On this account, Sophia Macks, founder of Beyond the Mag, shares a curated collection of conceptual fashion imagery that packs a lot of punch. Each image is stunning in its own right, and contributes to a feed that is bursting with inspiration for the creative soul. Be sure to check out the captions on each photo to discover the amazing artists, set designers, photographers, and stylists who've helped bring each thought-provoking image to life. 

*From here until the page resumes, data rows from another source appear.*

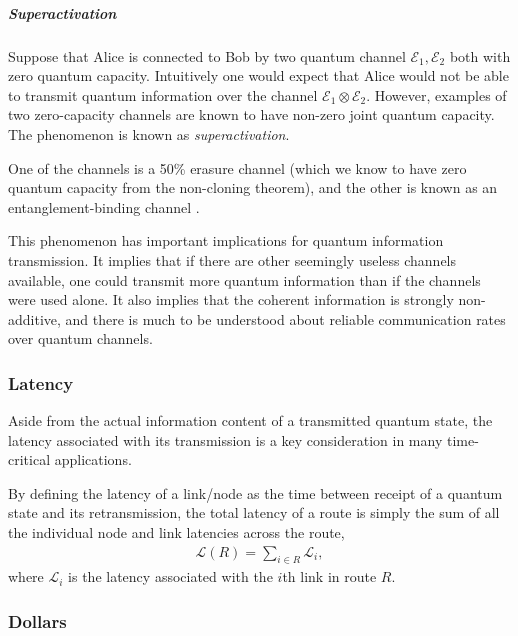 \subparagraph{Superactivation}

Suppose that Alice is connected to Bob by two quantum channel $\mathcal{E}_1,\mathcal{E}_2$ both with zero quantum capacity. Intuitively one would expect that Alice would not be able to transmit quantum information over the channel $\mathcal{E}_1\otimes \mathcal{E}_2$. However, examples of two zero-capacity channels are known to have non-zero joint quantum capacity. The phenomenon is known as \textit{superactivation}.

One of the channels is a 50\% erasure channel (which we know to have zero quantum capacity from the non-cloning theorem), and the other is known as an entanglement-binding channel \cite{bib:horodecki2001separability}.

This phenomenon has important implications for quantum information transmission. It implies that if there are other seemingly useless channels available, one could transmit more quantum information than if the channels were used alone. It also implies that the coherent information is strongly non-additive, and there is much to be understood about reliable communication rates over quantum channels.

%
%

\subsubsection{Latency} \label{sec:latency_metric} 

Aside from the actual information content of a transmitted quantum state, the latency associated with its transmission is a key consideration in many time-critical applications.

By defining the latency of a link/node as the time between receipt of a quantum state and its retransmission, the total latency of a route is simply the sum of all the individual node and link latencies across the route,
\begin{align}
\mathcal{L}(R) = \sum_{i\in R} \mathcal{L}_i,
\end{align}
where $\mathcal{L}_i$ is the latency associated with the $i$th link in route $R$.

%
%

\subsubsection{Dollars} \label{sec:dollars} 

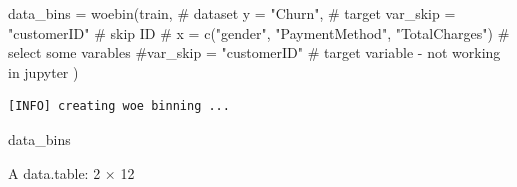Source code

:\documentclass[
  letterpaper,
  DIV=11,
  numbers=noendperiod]{scrreprt}
\newenvironment{Shaded}{\begin{snugshade}}{\end{snugshade}}
\newcommand{\AttributeTok}[1]{\textcolor[rgb]{0.40,0.45,0.13}{#1}}
\newcommand{\CommentTok}[1]{\textcolor[rgb]{0.37,0.37,0.37}{#1}}
\newcommand{\FunctionTok}[1]{\textcolor[rgb]{0.28,0.35,0.67}{#1}}
\newcommand{\NormalTok}[1]{\textcolor[rgb]{0.00,0.23,0.31}{#1}}
\newcommand{\OtherTok}[1]{\textcolor[rgb]{0.00,0.23,0.31}{#1}}
\newcommand{\StringTok}[1]{\textcolor[rgb]{0.13,0.47,0.30}{#1}}
\providecommand{\tightlist}{%
  \setlength{\itemsep}{0pt}\setlength{\parskip}{0pt}}\usepackage{longtable,booktabs,array}
\begin{document}
\begin{Shaded}
\begin{Highlighting}[]
\NormalTok{data\_bins }\OtherTok{=} \FunctionTok{woebin}\NormalTok{(train, }\CommentTok{\# dataset}
                   \AttributeTok{y =} \StringTok{"Churn"}\NormalTok{, }\CommentTok{\# target}
                   \AttributeTok{var\_skip =} \StringTok{"customerID"} \CommentTok{\# skip ID}
                  \CommentTok{\# x = c("gender", "PaymentMethod", "TotalCharges") \# select some varables}
                   \CommentTok{\#var\_skip = "customerID" \# target variable {-} not working in jupyter}
\NormalTok{             )}
\end{Highlighting}
\end{Shaded}

\begin{verbatim}
[INFO] creating woe binning ... 
\end{verbatim}

\begin{Shaded}
\begin{Highlighting}[]
\NormalTok{data\_bins}
\end{Highlighting}
\end{Shaded}

\begin{description}
\tightlist
\item[\$gender]
A data.table: 2 × 12
\end{description}
\end{document}
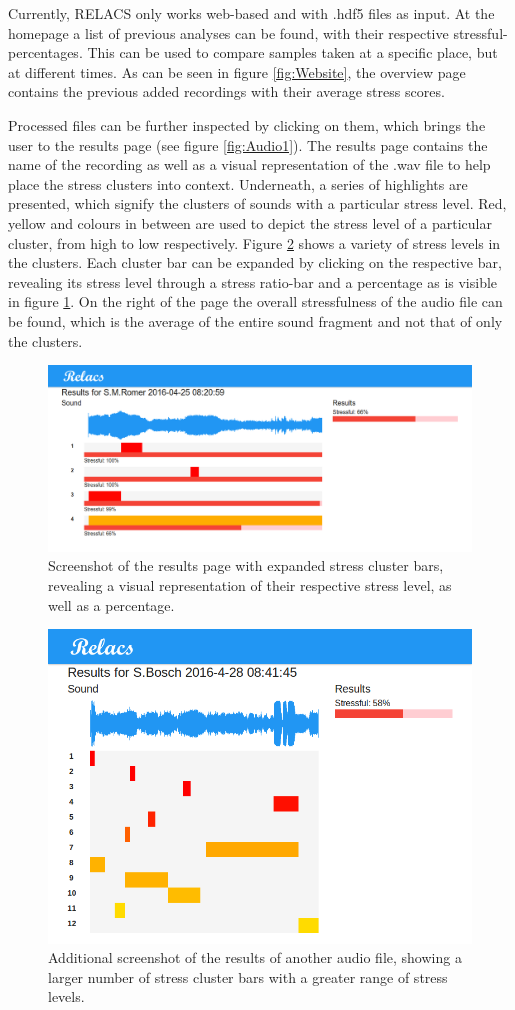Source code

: \documentclass[a4paper]{article}
\begin{document}
Currently, RELACS only works web-based and with .hdf5 files as input. At the homepage a list of previous analyses can be found, with their respective stressful-percentages. This can be used to compare samples taken at a specific place, but at different times. As can be seen in figure \ref{fig:Website}, the overview page contains the previous added recordings with their average stress scores.

Processed files can be further inspected by clicking on them, which brings the user to the results page (see figure \ref{fig:Audio1}). The results page contains the name of the recording as well as a visual representation of the .wav file to help place the stress clusters into context. Underneath, a series of highlights are presented, which signify the clusters of sounds with a particular stress level. Red, yellow and colours in between are used to depict the stress level of a particular cluster, from high to low respectively. Figure \ref{fig:Audio2} shows a variety of stress levels in the clusters. Each cluster bar can be expanded by clicking on the respective bar, revealing its stress level through a stress ratio-bar and a percentage as is visible in figure \ref{fig:Audio1Expand}. On the right of the page the overall stressfulness of the audio file can be found, which is the average of the entire sound fragment and not that of only the clusters.

\begin{figure}[h]
\centering
\includegraphics[width=0.9\linewidth]{./Audio1ResultsExpand}
\caption{Screenshot of the results page with expanded stress cluster bars, revealing a visual representation of their respective stress level, as well as a percentage.}
\label{fig:Audio1Expand}
\end{figure}

\begin{figure}[h]
\centering
\includegraphics[width=0.6\linewidth]{./Audio2Results}
\caption{Additional screenshot of the results of another audio file, showing a larger number of stress cluster bars with a greater range of stress levels.}
\label{fig:Audio2}
\end{figure}
\end{document}
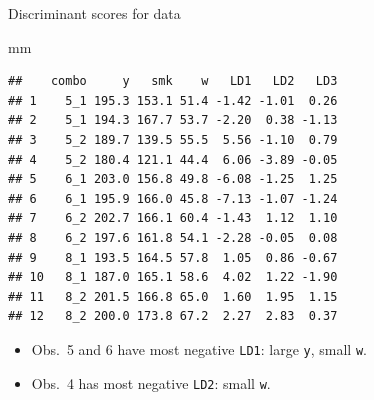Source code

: \documentclass[ignorenonframetext,]{beamer}
\newenvironment{Shaded}{\begin{snugshade}}{\end{snugshade}}
\newcommand{\NormalTok}[1]{#1}
\begin{document}
\begin{frame}[fragile]{Discriminant scores for data}
\protect\hypertarget{discriminant-scores-for-data}{}

\begin{Shaded}
\begin{Highlighting}[]
\NormalTok{mm}
\end{Highlighting}
\end{Shaded}

\begin{verbatim}
##    combo     y   smk    w   LD1   LD2   LD3
## 1    5_1 195.3 153.1 51.4 -1.42 -1.01  0.26
## 2    5_1 194.3 167.7 53.7 -2.20  0.38 -1.13
## 3    5_2 189.7 139.5 55.5  5.56 -1.10  0.79
## 4    5_2 180.4 121.1 44.4  6.06 -3.89 -0.05
## 5    6_1 203.0 156.8 49.8 -6.08 -1.25  1.25
## 6    6_1 195.9 166.0 45.8 -7.13 -1.07 -1.24
## 7    6_2 202.7 166.1 60.4 -1.43  1.12  1.10
## 8    6_2 197.6 161.8 54.1 -2.28 -0.05  0.08
## 9    8_1 193.5 164.5 57.8  1.05  0.86 -0.67
## 10   8_1 187.0 165.1 58.6  4.02  1.22 -1.90
## 11   8_2 201.5 166.8 65.0  1.60  1.95  1.15
## 12   8_2 200.0 173.8 67.2  2.27  2.83  0.37
\end{verbatim}

\begin{itemize}
\item
  Obs.~5 and 6 have most negative \texttt{LD1}: large \texttt{y}, small
  \texttt{w}.
\item
  Obs.~4 has most negative \texttt{LD2}: small \texttt{w}.
\end{itemize}

\end{frame}
\end{document}
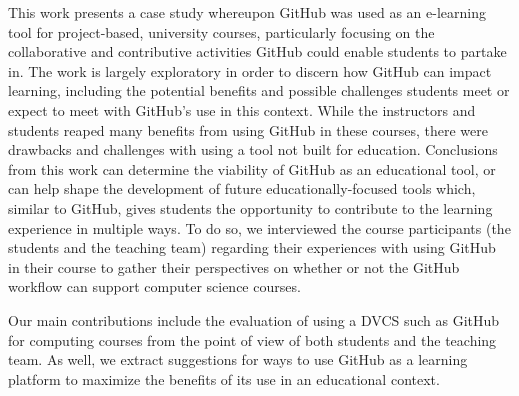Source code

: This work presents a case study whereupon GitHub was used as an e-learning tool for project-based, university courses, particularly focusing on the collaborative and contributive activities GitHub could enable students to partake in. The work is largely exploratory in order to discern how GitHub can impact learning, including the potential benefits and possible challenges students meet or expect to meet with GitHub's use in this context. While the instructors and students reaped many benefits from using GitHub in these courses, there were drawbacks and challenges with using a tool not built for education. Conclusions from this work can determine the viability of GitHub as an educational tool, or can help shape the development of future educationally-focused tools which, similar to GitHub, gives students the opportunity to contribute to the learning experience in multiple ways. To do so, we interviewed the course participants (the students and the teaching team) regarding their experiences with using GitHub in their course to gather their perspectives on whether or not the GitHub workflow can support computer science courses.

Our main contributions include the evaluation of using a DVCS such as GitHub for computing courses from the point of view of both students and the teaching team. As well, we extract suggestions for ways to use GitHub as a learning platform to maximize the benefits of its use in an educational context.

%



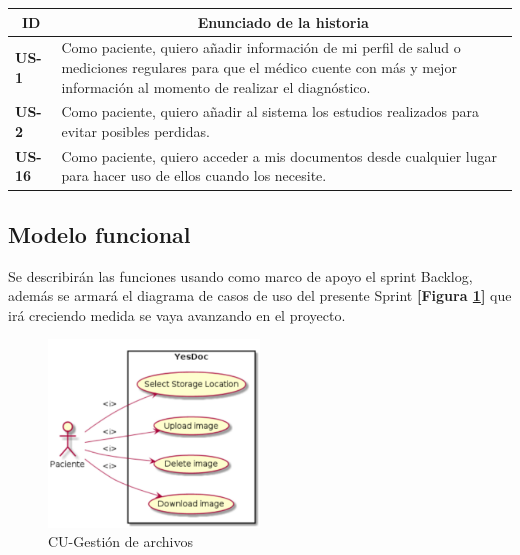 \begin{table}[h]
    \label{US-Sprint7}
    \centering
	\begin{tabular}{|l|p{9cm}|}
	\hline
        \multicolumn{1}{|c|}{\textbf{ID}} &
        \multicolumn{1}{|c|}{\textbf{Enunciado de la historia}} \\          
    \hline
        \textbf{US-1 } & Como paciente, quiero  añadir información de mi perfil de salud o mediciones regulares para que el médico cuente con más y mejor información al momento de realizar el diagnóstico. \\
    \hline
        \textbf{US-2 } & Como paciente, quiero añadir al sistema los estudios realizados para evitar posibles perdidas.\\
     \hline
        \textbf{US-16 } & Como paciente, quiero acceder a mis documentos desde cualquier lugar para hacer uso de ellos cuando los necesite.\\
     \hline   
     
    \end{tabular}
\end{table}

\subsection{Modelo funcional} 
Se describirán las funciones usando como marco de apoyo el sprint Backlog, además se armará el diagrama de casos de uso del presente Sprint \textbf{[Figura \ref{6-cu_file_upload}]} que irá creciendo  medida se vaya avanzando en el proyecto.

    \begin{figure}[h]
        \centering
        \includegraphics[width=0.5\textwidth]{img/cu_file_upload}
        \caption{CU-Gestión de archivos}
		\label{6-cu_file_upload}
    \end{figure}
    
\newpage


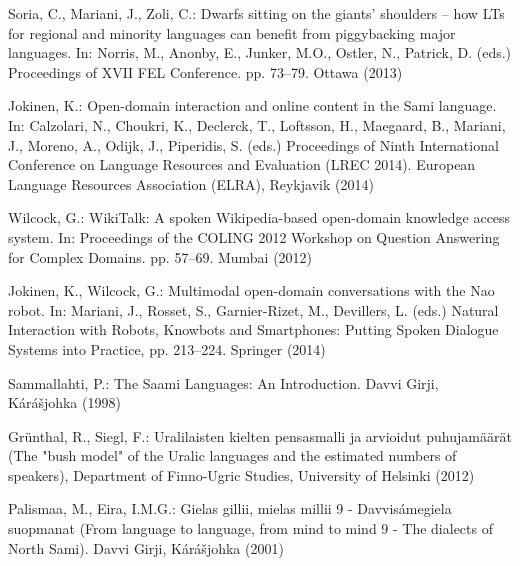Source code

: \documentclass[runningheads,a4paper]{llncs}
\begin{document}


%

\begin{thebibliography}{10}
\providecommand{\url}[1]{\texttt{#1}}
\providecommand{\urlprefix}{URL }

Soria, C., Mariani, J., Zoli, C.: Dwarfs sitting on the giants' shoulders --
  how {LTs} for regional and minority languages can benefit from piggybacking
  major languages. In: Norris, M., Anonby, E., Junker, M.O., Ostler, N.,
  Patrick, D. (eds.) Proceedings of XVII FEL Conference. pp. 73--79. Ottawa
  (2013)

Jokinen, K.: Open-domain interaction and online content in the {Sami} language.
  In: Calzolari, N., Choukri, K., Declerck, T., Loftsson, H., Maegaard, B.,
  Mariani, J., Moreno, A., Odijk, J., Piperidis, S. (eds.) Proceedings of Ninth
  International Conference on Language Resources and Evaluation (LREC 2014).
  European Language Resources Association (ELRA), Reykjavik (2014)

Wilcock, G.: {WikiTalk}: A spoken {Wikipedia}-based open-domain knowledge
  access system. In: Proceedings of the COLING 2012 Workshop on Question
  Answering for Complex Domains. pp. 57--69. Mumbai (2012)

Jokinen, K., Wilcock, G.: Multimodal open-domain conversations with the {Nao}
  robot. In: Mariani, J., Rosset, S., Garnier-Rizet, M., Devillers, L. (eds.)
  Natural Interaction with Robots, Knowbots and Smartphones: Putting Spoken
  Dialogue Systems into Practice, pp. 213--224. Springer (2014)

Sammallahti, P.: The Saami Languages: An Introduction. {Davvi Girji},
  K\'{a}r\'{a}\v{s}johka (1998)

Gr\"unthal, R., Siegl, F.: Uralilaisten kielten pensasmalli ja arvioidut
  puhujam{\"a}{\"a}r{\"a}t ({The "bush model" of the Uralic languages and the
  estimated numbers of speakers}), {Department of Finno-Ugric Studies,
  University of Helsinki} (2012)

Palismaa, M., Eira, I.M.G.: {Gielas gillii, mielas millii 9 -
  Davvis\'{a}megiela suopmanat (From language to language, from mind to mind 9
  - The dialects of North Sami)}. {Davvi Girji}, K\'{a}r\'{a}\v{s}johka (2001)


\end{thebibliography}
\end{document}
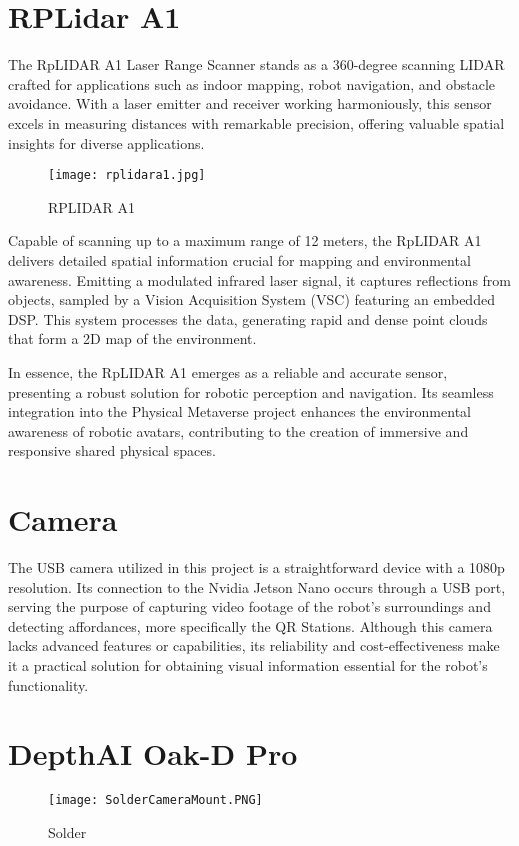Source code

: \documentclass{Configuration_Files/PoliMi3i_thesis}
\begin{document}
\section{RPLidar A1}
The RpLIDAR A1 Laser Range Scanner stands as a 360-degree scanning LIDAR crafted for applications such as indoor mapping, robot navigation, and obstacle avoidance. With a laser emitter and receiver working harmoniously, this sensor excels in measuring distances with remarkable precision, offering valuable spatial insights for diverse applications.
\begin{figure}[h]
    \centering
    \texttt{[image: rplidara1.jpg]}
    \caption{RPLIDAR A1}
\end{figure}
Capable of scanning up to a maximum range of 12 meters, the RpLIDAR A1 delivers detailed spatial information crucial for mapping and environmental awareness. Emitting a modulated infrared laser signal, it captures reflections from objects, sampled by a Vision Acquisition System (VSC) featuring an embedded DSP. This system processes the data, generating rapid and dense point clouds that form a 2D map of the environment.

In essence, the RpLIDAR A1 emerges as a reliable and accurate sensor, presenting a robust solution for robotic perception and navigation. Its seamless integration into the Physical Metaverse project enhances the environmental awareness of robotic avatars, contributing to the creation of immersive and responsive shared physical spaces.

\section{Camera}

The USB camera utilized in this project is a straightforward device with a 1080p resolution. Its connection to the Nvidia Jetson Nano occurs through a USB port, serving the purpose of capturing video footage of the robot's surroundings and detecting affordances, more specifically the QR Stations. Although this camera lacks advanced features or capabilities, its reliability and cost-effectiveness make it a practical solution for obtaining visual information essential for the robot's functionality.

\section{DepthAI Oak-D Pro}
\begin{figure}[h]
    \centering
    \texttt{[image: SolderCameraMount.PNG]}
    \caption{Solder}
\end{figure}
\end{document}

Lo Caballero, @theriverwolf_

One of fashion-blogger Little Black Bloot's right-hand gals, Lo Caballero is a blogger, stylist, and merchandiser from sunny Los Angeles, California. What I like most about Lo's feed is not just her flawless makeup photos and shots of her flowing, aqua tresses, but the consistency in her sense of style. She can rock her signature oversize black hat and a pair of belted, high-waisted denim shorts like it's nobody's business. Her company partnerships are always true to her aesthetic and reflective of her personal brand, something to be appreciated in a bloggersphere that is often overridden with inauthentic sponsored posts. 

Caitlin, @cmcoving

When I think of the perfect girl-next-door, I think of Caitlin, a PR graduate from UNC-Chapel Hill, self-proclaimed Southern Bell, and the writer behind the popular blog Southern Curls and Pearls.  Her outfits can be described as casual yet elevated, and include pieces that are perfect for college students. For fall specifically, think cozy ponchos, fur vests, checkered button ups, and plaid blanket scarves... classic pieces that can be mixed, matched, and worn in a variety of ways!

I'm sure other Merchandising Inc. members would love to know, who are some of your favorite fashion grammers to follow?